» WHAT YOU SHOULD DO: Which lines hold the word "pnpm"? Copy each of them from the material.

———

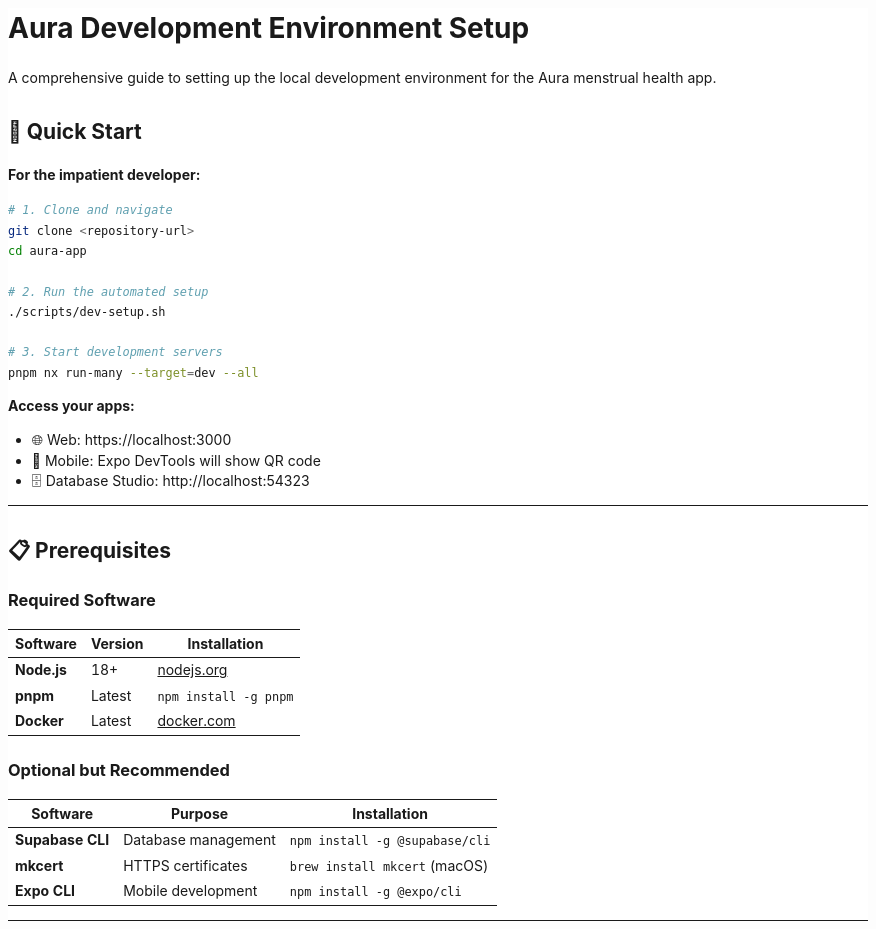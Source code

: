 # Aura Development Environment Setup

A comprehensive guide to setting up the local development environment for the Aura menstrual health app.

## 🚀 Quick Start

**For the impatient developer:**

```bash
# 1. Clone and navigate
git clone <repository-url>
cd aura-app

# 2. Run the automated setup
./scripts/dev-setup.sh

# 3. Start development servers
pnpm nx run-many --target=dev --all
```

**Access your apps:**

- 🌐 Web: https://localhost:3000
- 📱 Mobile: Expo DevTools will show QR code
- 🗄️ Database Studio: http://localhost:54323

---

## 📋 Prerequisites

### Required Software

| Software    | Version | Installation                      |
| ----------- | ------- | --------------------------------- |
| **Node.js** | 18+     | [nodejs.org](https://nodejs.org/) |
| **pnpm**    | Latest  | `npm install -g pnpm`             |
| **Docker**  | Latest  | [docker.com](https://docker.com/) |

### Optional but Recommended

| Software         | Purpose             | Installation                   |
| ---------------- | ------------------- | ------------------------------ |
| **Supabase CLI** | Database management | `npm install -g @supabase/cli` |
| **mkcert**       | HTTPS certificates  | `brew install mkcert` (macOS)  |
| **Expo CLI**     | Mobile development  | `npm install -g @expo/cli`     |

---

———

» RESPONSE:
pnpm nx run-many --target=dev --all
| **pnpm**    | Latest  | `npm install -g pnpm`             |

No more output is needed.